Alongside Mick’s children, Garry and Maxine, and his wife Celia, the “What do we do now?” became, 'The Mick Peat Drystone Bursary - to encourage and facilitate creativity in all its forms and bring people together.' It’s already smashed its target. Bringing people together was central to his soul, it was everything Mick strove to do.

Learning the ropes at Alfreton’s Upstairs Cellar in the 60s, setting up his own club with The Ripley Wayfarers, touring professionally with the band, recording albums, learning to call for dancing at which he became renowned, bringing together Rogues Gallery and taking them into the studio, a 25 year tenure on BBC Radio Derby as the voice of folk music throughout the East Midlands and in between, his next-best love; as a time-served master-craftsman, ‘M.J.Peat Traditional Builder’ – locally known as ‘Mick the Brick’.

In recent years he turned his gnarly shovel-hands to promotion, setting up festivals and concerts and not least, bringing on new performers, as Kate Rusby, Sam Sweeney and Lucy Ward will testify. He was the first in line after the tragic Boxing Day Tsunami of 2004 to form The Derbyshire Volunteers, a collective of like-minded musicians, still ongoing and playing for free to raise charitable funding.

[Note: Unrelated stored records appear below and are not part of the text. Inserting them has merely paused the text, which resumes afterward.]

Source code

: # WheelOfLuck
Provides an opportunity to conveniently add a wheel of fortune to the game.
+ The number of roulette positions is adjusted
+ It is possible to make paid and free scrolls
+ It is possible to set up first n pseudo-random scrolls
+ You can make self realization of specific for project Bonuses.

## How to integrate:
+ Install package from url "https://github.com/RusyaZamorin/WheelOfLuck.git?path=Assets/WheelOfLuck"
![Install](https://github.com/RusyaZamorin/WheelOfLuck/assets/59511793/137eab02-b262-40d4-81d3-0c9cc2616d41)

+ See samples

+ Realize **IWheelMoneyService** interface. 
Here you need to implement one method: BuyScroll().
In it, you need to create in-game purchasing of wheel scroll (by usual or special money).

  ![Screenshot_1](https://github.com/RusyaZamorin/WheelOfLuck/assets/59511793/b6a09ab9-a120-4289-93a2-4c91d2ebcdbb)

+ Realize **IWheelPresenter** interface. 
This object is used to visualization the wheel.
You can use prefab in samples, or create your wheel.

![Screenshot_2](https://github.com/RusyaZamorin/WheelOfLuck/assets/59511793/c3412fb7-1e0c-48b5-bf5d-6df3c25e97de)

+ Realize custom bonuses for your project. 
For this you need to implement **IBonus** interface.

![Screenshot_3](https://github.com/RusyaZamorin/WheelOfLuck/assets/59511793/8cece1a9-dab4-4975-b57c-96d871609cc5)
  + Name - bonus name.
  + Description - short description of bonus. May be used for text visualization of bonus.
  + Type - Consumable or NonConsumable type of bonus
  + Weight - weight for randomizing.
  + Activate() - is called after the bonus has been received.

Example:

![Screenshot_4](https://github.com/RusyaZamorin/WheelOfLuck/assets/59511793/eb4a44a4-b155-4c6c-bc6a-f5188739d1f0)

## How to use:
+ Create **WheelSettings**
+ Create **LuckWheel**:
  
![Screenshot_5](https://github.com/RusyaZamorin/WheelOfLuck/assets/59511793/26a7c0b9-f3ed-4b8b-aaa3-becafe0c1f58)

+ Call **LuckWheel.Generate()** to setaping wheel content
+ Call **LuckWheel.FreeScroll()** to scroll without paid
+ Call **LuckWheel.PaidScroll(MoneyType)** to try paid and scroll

And midst all this, establishing Derby Folk Festival and alongside Bob Rushton raising it to national status. All the while making occasional appearances as background artist on numerous TV productions - and between, entertaining and calling gentle dances for pensioners and care home residents - not that he recognised he was often older than his dancers.

He holds the Andy Potter Award For Services To Community Arts and only last year received the highest order of the English Folk Dance and Song Society – the prestigious Gold Badge.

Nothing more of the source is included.